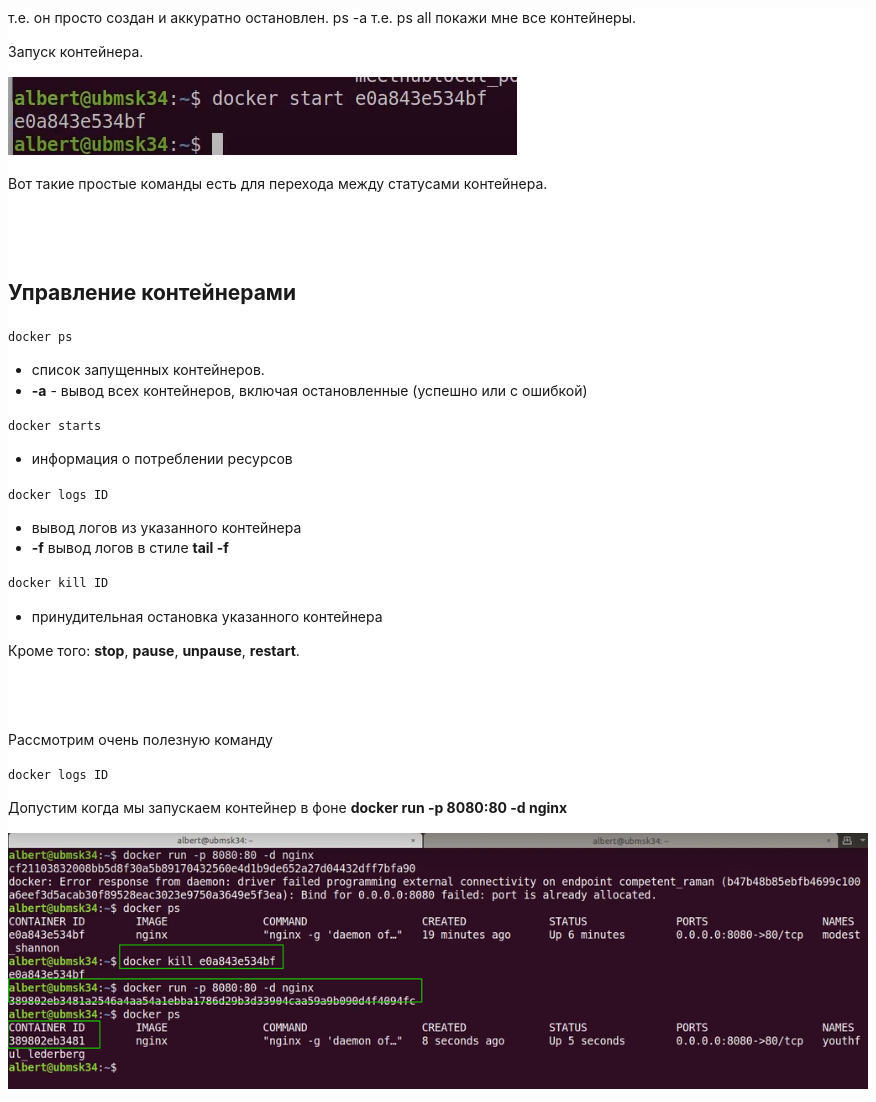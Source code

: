 т.е. он просто создан и аккуратно остановлен. ps -a т.е. ps all покажи мне все контейнеры.

Запуск контейнера.

![](img/011.png)

Вот такие простые команды есть для перехода между статусами контейнера.

<br>
<br>

## Управление контейнерами

```shell
docker ps
```

- список запущенных контейнеров.
- **-a** - вывод всех контейнеров, включая остановленные (успешно или с ошибкой)

```shell
docker starts
```

- информация о потреблении ресурсов

```shell
docker logs ID
```

- вывод логов из указанного контейнера
- **-f** вывод логов в стиле **tail -f**

```shell
docker kill ID
```

- принудительная остановка указанного контейнера

Кроме того: **stop**, **pause**, **unpause**, **restart**.

<br>
<br>

Рассмотрим очень полезную команду

```shell
docker logs ID
```

Допустим когда мы запускаем контейнер в фоне **docker run -p 8080:80 -d nginx**

![](img/012.png)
——————
▸ TRY IT:
When you transcribe the entries, reproduce each line exactly and skip any picture.

▸ RESULT FOR THIS TASK:
Source code

: т.е. он просто создан и аккуратно остановлен. ps -a т.е. ps all покажи мне все контейнеры.

Запуск контейнера.

![](img/011.png)

Вот такие простые команды есть для перехода между статусами контейнера.

<br>
<br>

## Управление контейнерами

```shell
docker ps
```

- список запущенных контейнеров.
- **-a** - вывод всех контейнеров, включая остановленные (успешно или с ошибкой)

```shell
docker starts
```

- информация о потреблении ресурсов

```shell
docker logs ID
```

- вывод логов из указанного контейнера
- **-f** вывод логов в стиле **tail -f**

```shell
docker kill ID
```

- принудительная остановка указанного контейнера

Кроме того: **stop**, **pause**, **unpause**, **restart**.

<br>
<br>

Рассмотрим очень полезную команду

```shell
docker logs ID
```

Допустим когда мы запускаем контейнер в фоне **docker run -p 8080:80 -d nginx**

![](img/012.png)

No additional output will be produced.